§ **WHAT TO PRODUCE**: Using the listing below, keep only the lines with the word "assumptions" and copy them.

+ + + + + + +

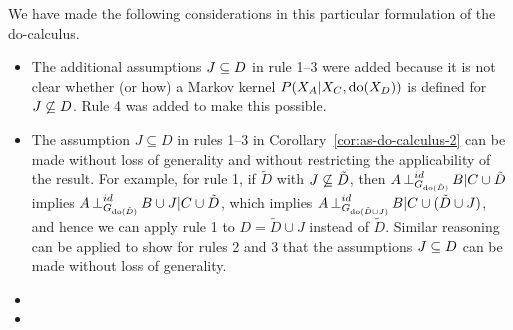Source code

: \begin{Rem}
  We have made the following considerations in this particular formulation of the do-calculus.
  \begin{itemize}
    \item The additional assumptions $J \ins D$ in rule 1--3 were added because it is not clear whether (or how) a Markov kernel $P(X_A|X_C,\doit(X_{D}))$ is defined for $J \not\ins D$. 
      Rule 4 was added to make this possible.
    \item The assumption $J \subseteq D$ in rules 1--3 in Corollary~\ref{cor:as-do-calculus-2} can be made without loss of generality and without restricting the applicability of the result. For example, for rule 1, if $\tilde D$ with $J \not\ins \tilde D$, then $A \idPerp_{G_{\doit(\tilde D)}} B | C \cup \tilde D$ implies $A \idPerp_{G_{\doit(\tilde D)}} B \cup J | C \cup \tilde D$, which implies $A \idPerp_{G_{\doit(\tilde D \cup J)}} B | C \cup (\tilde D \cup J)$, and hence we can apply rule 1 to $D = \tilde D \cup J$ instead of $\tilde D$.
      Similar reasoning can be applied to show for rules 2 and 3 that the assumptions $J \ins D$ can be made without loss of generality.
    \item {}
    \item {}
  \end{itemize}
\end{Rem}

+ + + + + + +

§ **RESULT OF THIS TASK**:
    \item The additional assumptions $J \ins D$ in rule 1--3 were added because it is not clear whether (or how) a Markov kernel $P(X_A|X_C,\doit(X_{D}))$ is defined for $J \not\ins D$. 
      Similar reasoning can be applied to show for rules 2 and 3 that the assumptions $J \ins D$ can be made without loss of generality.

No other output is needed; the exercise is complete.